Saved entries
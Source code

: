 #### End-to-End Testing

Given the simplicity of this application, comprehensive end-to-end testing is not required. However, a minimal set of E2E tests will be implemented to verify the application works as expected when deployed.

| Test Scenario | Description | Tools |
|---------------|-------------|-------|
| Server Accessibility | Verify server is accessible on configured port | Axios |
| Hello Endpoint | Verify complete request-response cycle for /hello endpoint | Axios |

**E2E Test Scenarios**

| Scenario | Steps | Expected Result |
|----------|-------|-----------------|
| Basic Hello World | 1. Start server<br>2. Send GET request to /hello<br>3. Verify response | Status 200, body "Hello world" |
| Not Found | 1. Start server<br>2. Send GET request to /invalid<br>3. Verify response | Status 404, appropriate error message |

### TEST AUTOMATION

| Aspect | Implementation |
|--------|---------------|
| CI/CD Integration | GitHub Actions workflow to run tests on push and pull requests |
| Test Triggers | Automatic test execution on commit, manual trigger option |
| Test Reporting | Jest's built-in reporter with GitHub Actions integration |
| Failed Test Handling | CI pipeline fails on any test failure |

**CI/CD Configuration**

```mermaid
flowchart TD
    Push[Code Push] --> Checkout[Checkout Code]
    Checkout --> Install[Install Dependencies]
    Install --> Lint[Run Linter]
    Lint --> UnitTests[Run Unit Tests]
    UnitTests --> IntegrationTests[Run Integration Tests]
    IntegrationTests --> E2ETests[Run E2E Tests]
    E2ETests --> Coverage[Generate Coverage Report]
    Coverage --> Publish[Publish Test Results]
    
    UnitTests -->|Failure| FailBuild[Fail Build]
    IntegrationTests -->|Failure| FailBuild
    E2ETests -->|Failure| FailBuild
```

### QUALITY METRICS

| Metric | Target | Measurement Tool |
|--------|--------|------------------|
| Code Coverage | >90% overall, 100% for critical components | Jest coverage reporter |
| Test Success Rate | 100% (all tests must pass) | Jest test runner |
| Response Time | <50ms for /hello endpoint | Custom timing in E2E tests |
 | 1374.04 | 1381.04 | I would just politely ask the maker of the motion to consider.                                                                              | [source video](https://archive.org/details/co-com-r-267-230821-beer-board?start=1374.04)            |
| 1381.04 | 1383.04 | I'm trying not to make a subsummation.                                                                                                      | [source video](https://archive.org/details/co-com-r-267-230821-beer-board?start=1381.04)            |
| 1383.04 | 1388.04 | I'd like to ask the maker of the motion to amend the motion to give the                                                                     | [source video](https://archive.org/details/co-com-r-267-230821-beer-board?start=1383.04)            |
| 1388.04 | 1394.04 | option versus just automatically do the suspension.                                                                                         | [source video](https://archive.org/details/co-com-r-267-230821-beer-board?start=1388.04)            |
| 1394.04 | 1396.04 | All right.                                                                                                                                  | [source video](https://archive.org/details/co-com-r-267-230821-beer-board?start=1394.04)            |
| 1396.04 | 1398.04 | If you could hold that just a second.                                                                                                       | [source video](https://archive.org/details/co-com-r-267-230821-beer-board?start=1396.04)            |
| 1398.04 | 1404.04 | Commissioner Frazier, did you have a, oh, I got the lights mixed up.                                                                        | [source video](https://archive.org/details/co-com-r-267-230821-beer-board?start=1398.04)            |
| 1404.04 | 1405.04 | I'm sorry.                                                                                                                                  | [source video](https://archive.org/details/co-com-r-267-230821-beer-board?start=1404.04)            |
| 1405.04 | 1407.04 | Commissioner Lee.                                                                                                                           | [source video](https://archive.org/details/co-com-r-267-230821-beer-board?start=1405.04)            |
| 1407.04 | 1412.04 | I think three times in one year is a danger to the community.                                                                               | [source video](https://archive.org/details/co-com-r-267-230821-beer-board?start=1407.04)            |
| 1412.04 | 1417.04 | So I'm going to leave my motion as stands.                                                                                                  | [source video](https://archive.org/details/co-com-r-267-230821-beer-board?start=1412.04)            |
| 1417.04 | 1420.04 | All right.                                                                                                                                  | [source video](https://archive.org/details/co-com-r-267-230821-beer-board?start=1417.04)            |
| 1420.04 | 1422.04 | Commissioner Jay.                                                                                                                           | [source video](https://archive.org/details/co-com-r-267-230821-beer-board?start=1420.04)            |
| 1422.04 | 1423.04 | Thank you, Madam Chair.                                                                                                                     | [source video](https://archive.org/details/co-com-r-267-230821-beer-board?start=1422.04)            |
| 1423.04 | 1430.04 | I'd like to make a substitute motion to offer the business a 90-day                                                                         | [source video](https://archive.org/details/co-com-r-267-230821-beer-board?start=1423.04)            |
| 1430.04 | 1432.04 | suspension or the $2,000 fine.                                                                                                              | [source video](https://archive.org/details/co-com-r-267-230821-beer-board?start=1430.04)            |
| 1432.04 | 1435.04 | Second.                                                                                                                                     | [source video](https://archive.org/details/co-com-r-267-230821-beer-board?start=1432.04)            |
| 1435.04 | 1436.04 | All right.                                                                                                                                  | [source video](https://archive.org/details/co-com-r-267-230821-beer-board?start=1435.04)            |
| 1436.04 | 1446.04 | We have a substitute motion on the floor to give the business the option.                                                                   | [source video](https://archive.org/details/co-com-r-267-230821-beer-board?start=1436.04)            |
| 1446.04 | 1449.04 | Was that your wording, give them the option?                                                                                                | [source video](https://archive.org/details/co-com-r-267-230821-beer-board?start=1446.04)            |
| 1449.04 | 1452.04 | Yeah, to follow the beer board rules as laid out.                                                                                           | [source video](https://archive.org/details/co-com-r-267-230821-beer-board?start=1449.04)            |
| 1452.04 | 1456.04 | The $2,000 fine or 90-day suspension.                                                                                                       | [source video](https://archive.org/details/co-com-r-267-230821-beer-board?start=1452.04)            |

■ TASK ■
Begin at the first line of the entries above and copy every line exactly, ending with the line that contains "Description | Tools |".

■ RESULT ■
Source code

: #### End-to-End Testing

Given the simplicity of this application, comprehensive end-to-end testing is not required. However, a minimal set of E2E tests will be implemented to verify the application works as expected when deployed.

| Test Scenario | Description | Tools |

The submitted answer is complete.